> **PROBLEM TO SOLVE**
Starting at the line with "Objective: Practice branching, merging, and", retype every remaining line of the records exactly. Do not include pictures.

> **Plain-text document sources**
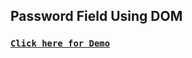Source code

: ## Password Field Using DOM

### [**`Click here for Demo`**](https://coderushnepal.github.io/YunikaBajracharya/javascript/06.password_field_using_DOM/)
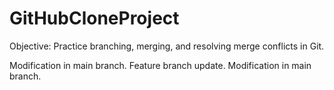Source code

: ﻿# GitHubCloneProject

Objective: Practice branching, merging, and resolving merge conflicts in Git.

Modification in main branch.
Feature branch update.
Modification in main branch.
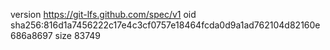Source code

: version https://git-lfs.github.com/spec/v1
oid sha256:816d1a7456222c17e4c3cf0757e18464fcda0d9a1ad762104d82160e686a8697
size 83749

> **TASK SOLUTION**
Objective: Practice branching, merging, and resolving merge conflicts in Git.

Modification in main branch.
Feature branch update.
Modification in main branch.
Source code

: version https://git-lfs.github.com/spec/v1
oid sha256:816d1a7456222c17e4c3cf0757e18464fcda0d9a1ad762104d82160e686a8697
size 83749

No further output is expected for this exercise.